**EXERCISE:**
From the first line to the last, output the records exactly and drop any images.
★ ★ ★ ★ ★
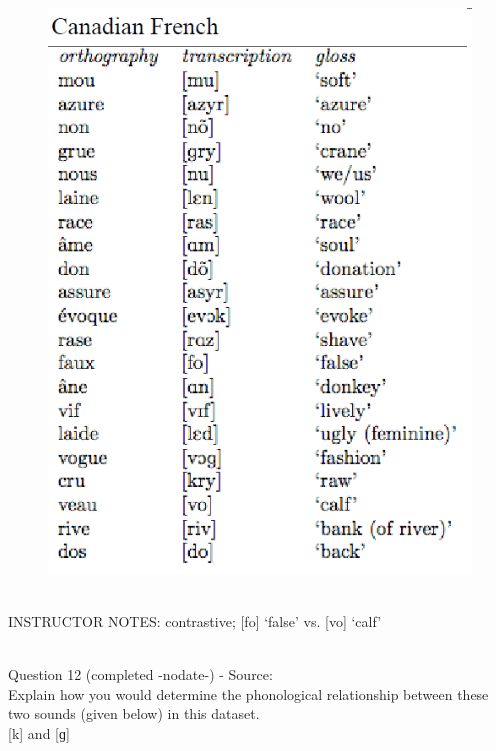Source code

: \documentclass[12pt]{article}
\begin{document}
\begin{figure}[H]
\includegraphics{../images/canadianfrench.png}
\end{figure}

~\\
INSTRUCTOR NOTES: contrastive; [fo] ‘false’ vs. [vo] ‘calf’


~\\

{\large Question 12} (completed -nodate-) - Source: \\

Explain how you would determine the phonological relationship between these two sounds (given below) in this dataset.\\

{[k]} and {[ɡ]}
\end{document}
★ ★ ★ ★ ★
**YOUR RESPONSE:**
Source code

: \documentclass[12pt]{article}
\begin{document}
\begin{figure}[H]
\includegraphics{../images/canadianfrench.png}
\end{figure}

~\\
INSTRUCTOR NOTES: contrastive; [fo] ‘false’ vs. [vo] ‘calf’


~\\

{\large Question 12} (completed -nodate-) - Source: \\

Explain how you would determine the phonological relationship between these two sounds (given below) in this dataset.\\

{[k]} and {[ɡ]}
\end{document}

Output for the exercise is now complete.